* THE PROBLEM:
Write only the number of lines in the entries below that contain the string "users".

* EXTRACTED INFORMATION:
Segment Open

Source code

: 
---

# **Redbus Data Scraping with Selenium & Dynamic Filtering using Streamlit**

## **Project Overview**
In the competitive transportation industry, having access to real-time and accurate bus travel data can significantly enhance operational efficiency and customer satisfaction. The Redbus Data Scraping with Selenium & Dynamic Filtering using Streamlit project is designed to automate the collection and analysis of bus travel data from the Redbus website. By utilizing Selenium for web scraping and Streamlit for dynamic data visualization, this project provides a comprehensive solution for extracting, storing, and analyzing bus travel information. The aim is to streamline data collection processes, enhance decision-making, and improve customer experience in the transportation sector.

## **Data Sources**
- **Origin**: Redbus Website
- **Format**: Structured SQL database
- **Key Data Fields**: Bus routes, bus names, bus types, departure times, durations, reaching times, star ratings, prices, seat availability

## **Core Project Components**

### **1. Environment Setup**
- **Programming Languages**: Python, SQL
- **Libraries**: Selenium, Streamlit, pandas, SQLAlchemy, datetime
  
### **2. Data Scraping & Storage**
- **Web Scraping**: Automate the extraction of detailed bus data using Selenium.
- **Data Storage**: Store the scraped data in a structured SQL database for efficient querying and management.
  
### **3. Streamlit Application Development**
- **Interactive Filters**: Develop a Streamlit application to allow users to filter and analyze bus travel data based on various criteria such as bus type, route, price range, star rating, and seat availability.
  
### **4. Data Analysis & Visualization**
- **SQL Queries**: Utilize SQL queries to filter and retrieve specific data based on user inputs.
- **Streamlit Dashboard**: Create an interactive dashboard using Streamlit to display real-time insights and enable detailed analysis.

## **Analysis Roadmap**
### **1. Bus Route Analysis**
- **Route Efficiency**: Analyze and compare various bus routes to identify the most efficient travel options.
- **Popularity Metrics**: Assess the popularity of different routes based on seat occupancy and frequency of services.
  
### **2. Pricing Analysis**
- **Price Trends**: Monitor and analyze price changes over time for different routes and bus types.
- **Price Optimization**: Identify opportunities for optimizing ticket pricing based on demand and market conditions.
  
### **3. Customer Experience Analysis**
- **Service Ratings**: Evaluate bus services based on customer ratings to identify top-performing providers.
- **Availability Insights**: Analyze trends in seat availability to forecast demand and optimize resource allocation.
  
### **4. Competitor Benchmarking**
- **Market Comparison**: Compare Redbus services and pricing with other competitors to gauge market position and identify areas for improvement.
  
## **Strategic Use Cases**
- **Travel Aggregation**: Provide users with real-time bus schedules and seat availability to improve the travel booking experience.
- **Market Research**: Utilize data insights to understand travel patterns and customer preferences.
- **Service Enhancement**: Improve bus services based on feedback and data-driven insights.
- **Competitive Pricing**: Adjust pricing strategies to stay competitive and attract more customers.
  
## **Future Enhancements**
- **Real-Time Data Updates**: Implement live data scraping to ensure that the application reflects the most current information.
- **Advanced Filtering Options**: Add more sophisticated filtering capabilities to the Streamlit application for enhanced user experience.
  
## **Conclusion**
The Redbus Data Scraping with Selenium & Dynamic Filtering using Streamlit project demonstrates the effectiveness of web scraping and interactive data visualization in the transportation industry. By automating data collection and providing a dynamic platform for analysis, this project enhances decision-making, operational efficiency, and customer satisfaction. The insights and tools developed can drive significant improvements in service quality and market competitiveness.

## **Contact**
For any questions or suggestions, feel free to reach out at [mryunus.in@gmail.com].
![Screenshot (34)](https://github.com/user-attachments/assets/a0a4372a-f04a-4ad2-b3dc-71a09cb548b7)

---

Segment Closed

* OUTPUT BELOW:
2